2021年10月13日水曜日

My prince has come.

昔々ラジオで耳にした佐藤允彦(1941-)が弾く《いつか王子様が》に大感激したことを、以前、ここで話題にした。エアチェックのカセット・テープをうっかり処分してしまって以来、「何とかもう一度聴けないものか」とずっと思っていたが、何と、その願いが叶ったのである。

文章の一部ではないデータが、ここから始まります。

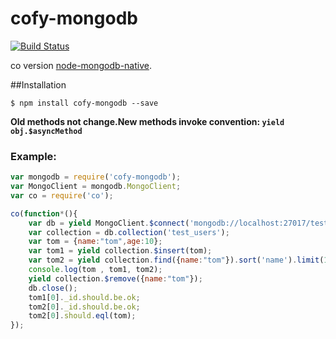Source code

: cofy-mongodb
==========
[![Build Status](https://travis-ci.org/RocksonZeta/cofy-mongodb.svg?branch=master)](https://travis-ci.org/RocksonZeta/cofy-mongodb)

co version [node-mongodb-native](https://github.com/mongodb/node-mongodb-native).

##Installation
```
$ npm install cofy-mongodb --save
```
**Old methods not change.New methods invoke convention: `yield obj.$asyncMethod`**

### Example:
```js
var mongodb = require('cofy-mongodb');
var MongoClient = mongodb.MongoClient;
var co = require('co');

co(function*(){
	var db = yield MongoClient.$connect('mongodb://localhost:27017/test');
	var collection = db.collection('test_users');
	var tom = {name:"tom",age:10};
	var tom1 = yield collection.$insert(tom);
	var tom2 = yield collection.find({name:"tom"}).sort('name').limit(1).$toArray();
	console.log(tom , tom1, tom2);
	yield collection.$remove({name:"tom"});
	db.close();
	tom1[0]._id.should.be.ok;
	tom2[0]._id.should.be.ok;
	tom2[0].should.eql(tom);
});
```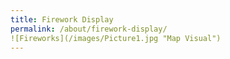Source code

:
 ```yaml
---
title: Firework Display
permalink: /about/firework-display/
![Fireworks](/images/Picture1.jpg "Map Visual")
---
```

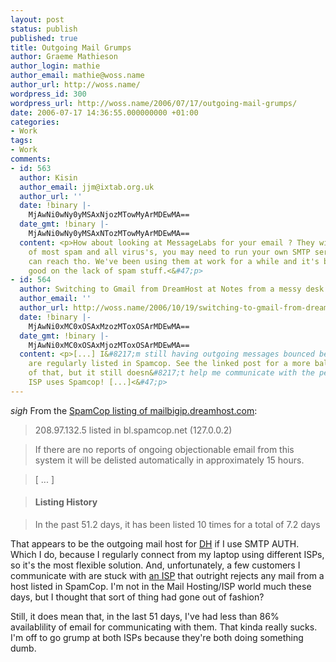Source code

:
 ```yaml
---
layout: post
status: publish
published: true
title: Outgoing Mail Grumps
author: Graeme Mathieson
author_login: mathie
author_email: mathie@woss.name
author_url: http://woss.name/
wordpress_id: 300
wordpress_url: http://woss.name/2006/07/17/outgoing-mail-grumps/
date: 2006-07-17 14:36:55.000000000 +01:00
categories:
- Work
tags:
- Work
comments:
- id: 563
  author: Kisin
  author_email: jjm@ixtab.org.uk
  author_url: ''
  date: !binary |-
    MjAwNi0wNy0yMSAxNjozMTowMyArMDEwMA==
  date_gmt: !binary |-
    MjAwNi0wNy0yMSAxNTozMTowMyArMDEwMA==
  content: <p>How about looking at MessageLabs for your email ? They will clean it
    of most spam and all virus's, you may need to run your own SMTP server that they
    can reach tho. We've been using them at work for a while and it's been really
    good on the lack of spam stuff.<&#47;p>
- id: 564
  author: Switching to Gmail from DreamHost at Notes from a messy desk
  author_email: ''
  author_url: http://woss.name/2006/10/19/switching-to-gmail-from-dreamhost/
  date: !binary |-
    MjAwNi0xMC0xOSAxMzozMToxOSArMDEwMA==
  date_gmt: !binary |-
    MjAwNi0xMC0xOSAxMjozMToxOSArMDEwMA==
  content: <p>[...] I&#8217;m still having outgoing messages bounced because they
    are regularly listed in Spamcop. See the linked post for a more balanced discussion
    of that, but it still doesn&#8217;t help me communicate with the people who&#8217;s
    ISP uses Spamcop! [...]<&#47;p>
---
```

*sigh* From the [SpamCop listing of mailbigip.dreamhost.com](http:&#47;&#47;www.spamcop.net&#47;w3m?action=blcheck&ip=208.97.132.5):

> 208.97.132.5 listed in bl.spamcop.net (127.0.0.2)

> If there are no reports of ongoing objectionable email from this system it will be delisted automatically in approximately 15 hours.

> [ ... ]

> #### Listing History

> In the past 51.2 days, it has been listed 10 times for a total of 7.2 days

That appears to be the outgoing mail host for [DH](http:&#47;&#47;www.dreamhost.com&#47;r.cgi?wossname) if I use SMTP AUTH.  Which I do, because I regularly connect from my laptop using different ISPs, so it's the most flexible solution.  And, unfortunately, a few customers I communicate with are stuck with [an ISP](http:&#47;&#47;www.lumison.net&#47;) that outright rejects any mail from a host listed in SpamCop.  I'm not in the Mail Hosting&#47;ISP world much these days, but I thought that sort of thing had gone out of fashion?

Still, it does mean that, in the last 51 days, I've had less than 86% availablility of email for communicating with them.  That kinda really sucks.  I'm off to go grump at both ISPs because they're both doing something dumb.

昨日、ふと思い立ってYouTubeで検索したところ、その番組の録音がアップされているではないか! もちろん、すぐに聴いた。いや、やはりすばらしい(次の動画の32’ 10”から:https://www.youtube.com/watch?v=zvlI2Sw3eFg)。あの名チューンから何ともスリリングなドラマが展開されるさまには今聴いてもただただ驚くばかり。クライマックスに到る件には大興奮だ(35’ 27”以降)。

その放送の中で前年にリリースされた《いつか王子様が》を含むアルバム『Brink』のことが話題にされていたので、私は迷わず購った(その頃の私にとって、1枚のレコードを購うのには一大決心が必要であったにもかかわらず)。こちらはトリオの演奏なのでソロとは些か趣きが異なるが、こちらはこちらでもまことに魅力的。とりわけタイトル曲の〈Brink〉には痺れた(これもLP盤だったので長らく聴けなかったが、中古CDを入手できて感動を新たにできたのは幸いだった)。そして、「ああ、何とジャズとはよいものか」と当時思ったものである。

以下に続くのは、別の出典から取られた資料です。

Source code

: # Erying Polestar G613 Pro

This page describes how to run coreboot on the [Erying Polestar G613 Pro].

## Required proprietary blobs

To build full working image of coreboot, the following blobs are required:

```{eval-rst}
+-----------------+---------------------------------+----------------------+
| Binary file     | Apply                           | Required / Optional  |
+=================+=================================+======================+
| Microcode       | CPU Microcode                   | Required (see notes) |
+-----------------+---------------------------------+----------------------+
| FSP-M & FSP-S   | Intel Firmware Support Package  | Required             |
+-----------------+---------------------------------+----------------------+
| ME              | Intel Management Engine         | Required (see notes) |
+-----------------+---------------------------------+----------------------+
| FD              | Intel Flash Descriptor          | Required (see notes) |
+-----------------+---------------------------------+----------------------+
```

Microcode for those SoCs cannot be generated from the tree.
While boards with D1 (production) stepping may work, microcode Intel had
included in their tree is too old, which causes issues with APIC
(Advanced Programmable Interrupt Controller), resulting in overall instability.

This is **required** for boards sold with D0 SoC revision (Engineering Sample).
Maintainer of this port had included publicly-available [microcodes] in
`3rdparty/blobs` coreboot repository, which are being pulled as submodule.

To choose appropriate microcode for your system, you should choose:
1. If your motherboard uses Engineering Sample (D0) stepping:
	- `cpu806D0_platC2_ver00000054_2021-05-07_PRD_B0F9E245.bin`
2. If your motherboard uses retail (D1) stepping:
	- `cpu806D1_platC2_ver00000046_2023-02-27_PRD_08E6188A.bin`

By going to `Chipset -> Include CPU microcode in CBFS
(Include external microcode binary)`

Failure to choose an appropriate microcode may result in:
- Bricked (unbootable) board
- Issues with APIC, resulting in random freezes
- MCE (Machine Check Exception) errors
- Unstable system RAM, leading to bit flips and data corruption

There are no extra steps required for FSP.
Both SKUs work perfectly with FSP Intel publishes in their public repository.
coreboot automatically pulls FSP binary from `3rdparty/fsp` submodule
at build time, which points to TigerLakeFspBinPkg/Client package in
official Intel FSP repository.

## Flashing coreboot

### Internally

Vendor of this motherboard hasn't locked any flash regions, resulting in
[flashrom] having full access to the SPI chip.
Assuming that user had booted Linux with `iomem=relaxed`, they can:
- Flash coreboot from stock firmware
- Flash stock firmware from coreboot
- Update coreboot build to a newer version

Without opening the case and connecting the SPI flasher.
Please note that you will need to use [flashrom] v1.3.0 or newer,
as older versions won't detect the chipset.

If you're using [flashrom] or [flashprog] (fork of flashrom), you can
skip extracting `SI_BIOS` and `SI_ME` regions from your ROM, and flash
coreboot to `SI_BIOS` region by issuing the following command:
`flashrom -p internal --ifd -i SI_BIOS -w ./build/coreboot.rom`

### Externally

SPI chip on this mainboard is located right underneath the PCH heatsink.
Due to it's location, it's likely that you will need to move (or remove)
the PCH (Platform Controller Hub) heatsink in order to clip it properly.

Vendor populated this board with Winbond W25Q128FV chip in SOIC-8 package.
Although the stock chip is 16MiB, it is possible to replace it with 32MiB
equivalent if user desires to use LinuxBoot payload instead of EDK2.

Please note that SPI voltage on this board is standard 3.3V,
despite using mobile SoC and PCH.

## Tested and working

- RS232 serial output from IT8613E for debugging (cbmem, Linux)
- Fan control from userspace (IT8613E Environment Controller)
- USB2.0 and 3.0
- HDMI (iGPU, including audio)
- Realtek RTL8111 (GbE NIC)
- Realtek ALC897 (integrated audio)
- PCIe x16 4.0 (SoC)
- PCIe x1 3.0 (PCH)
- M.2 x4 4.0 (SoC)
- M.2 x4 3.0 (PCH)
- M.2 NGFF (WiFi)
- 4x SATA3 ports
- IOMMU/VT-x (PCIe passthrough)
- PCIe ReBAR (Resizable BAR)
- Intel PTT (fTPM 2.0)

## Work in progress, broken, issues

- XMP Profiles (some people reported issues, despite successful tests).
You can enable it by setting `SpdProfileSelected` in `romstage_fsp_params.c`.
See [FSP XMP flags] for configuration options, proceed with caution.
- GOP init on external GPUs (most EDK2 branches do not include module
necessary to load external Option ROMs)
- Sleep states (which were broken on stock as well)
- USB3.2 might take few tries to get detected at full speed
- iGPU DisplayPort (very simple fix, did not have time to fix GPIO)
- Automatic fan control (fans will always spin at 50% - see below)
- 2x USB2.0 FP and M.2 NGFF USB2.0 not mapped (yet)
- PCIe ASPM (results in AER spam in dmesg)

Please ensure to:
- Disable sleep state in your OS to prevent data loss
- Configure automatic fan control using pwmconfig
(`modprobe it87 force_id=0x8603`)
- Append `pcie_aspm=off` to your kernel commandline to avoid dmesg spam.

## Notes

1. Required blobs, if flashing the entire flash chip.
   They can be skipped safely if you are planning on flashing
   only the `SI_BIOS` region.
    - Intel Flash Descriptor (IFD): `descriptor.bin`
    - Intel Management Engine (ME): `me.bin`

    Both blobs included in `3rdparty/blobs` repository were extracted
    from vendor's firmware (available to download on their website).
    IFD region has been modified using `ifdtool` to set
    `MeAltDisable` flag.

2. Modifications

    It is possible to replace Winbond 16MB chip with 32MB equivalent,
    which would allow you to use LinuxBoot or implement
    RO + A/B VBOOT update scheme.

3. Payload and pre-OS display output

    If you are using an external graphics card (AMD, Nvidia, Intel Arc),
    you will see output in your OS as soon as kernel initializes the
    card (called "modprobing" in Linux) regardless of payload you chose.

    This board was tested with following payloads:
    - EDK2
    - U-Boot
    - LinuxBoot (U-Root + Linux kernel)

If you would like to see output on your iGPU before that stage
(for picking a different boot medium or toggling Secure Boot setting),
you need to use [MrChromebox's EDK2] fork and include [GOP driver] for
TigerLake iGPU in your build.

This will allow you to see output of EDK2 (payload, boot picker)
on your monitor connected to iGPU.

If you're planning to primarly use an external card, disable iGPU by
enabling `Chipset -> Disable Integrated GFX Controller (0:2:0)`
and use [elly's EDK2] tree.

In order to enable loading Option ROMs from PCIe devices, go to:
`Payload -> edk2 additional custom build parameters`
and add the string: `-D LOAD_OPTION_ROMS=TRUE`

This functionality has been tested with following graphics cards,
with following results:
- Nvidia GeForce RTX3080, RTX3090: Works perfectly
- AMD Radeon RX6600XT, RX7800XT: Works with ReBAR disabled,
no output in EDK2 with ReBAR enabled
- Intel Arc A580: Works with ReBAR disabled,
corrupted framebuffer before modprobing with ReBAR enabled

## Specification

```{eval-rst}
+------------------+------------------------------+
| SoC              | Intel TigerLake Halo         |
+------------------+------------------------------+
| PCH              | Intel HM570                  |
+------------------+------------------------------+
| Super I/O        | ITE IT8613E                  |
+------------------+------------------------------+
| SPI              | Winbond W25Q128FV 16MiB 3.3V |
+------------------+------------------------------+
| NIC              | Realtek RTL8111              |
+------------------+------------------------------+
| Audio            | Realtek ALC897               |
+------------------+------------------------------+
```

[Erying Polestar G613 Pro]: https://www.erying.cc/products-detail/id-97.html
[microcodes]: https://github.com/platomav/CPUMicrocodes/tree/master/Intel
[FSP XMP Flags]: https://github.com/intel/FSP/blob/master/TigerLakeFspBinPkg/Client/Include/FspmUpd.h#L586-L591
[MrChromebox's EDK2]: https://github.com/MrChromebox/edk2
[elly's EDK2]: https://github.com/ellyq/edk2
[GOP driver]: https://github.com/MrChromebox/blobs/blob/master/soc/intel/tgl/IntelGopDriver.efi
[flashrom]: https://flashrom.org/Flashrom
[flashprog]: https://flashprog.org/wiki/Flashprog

にもかかわらず、その後、ジャズに深入りはしなかった。なぜか? 私は当時、重度の「現代音楽病」で、そちらにどんどんのめり込んでいっていたからである。また、気力、時間、そして何よりも金銭面で「二兎を追う」のは無理だとわかっていたからでもある。だが、それから月日は流れ、ジャズを自分のペースで楽しめるようになった。きっかけはマイルズ・デイヴィスで、そこから少しずつ、本当に自分が聴きたいものだけを聴いてきた。そして、そろそろ佐藤允彦の音楽に「深入り」する時がやってきたのかもしれない。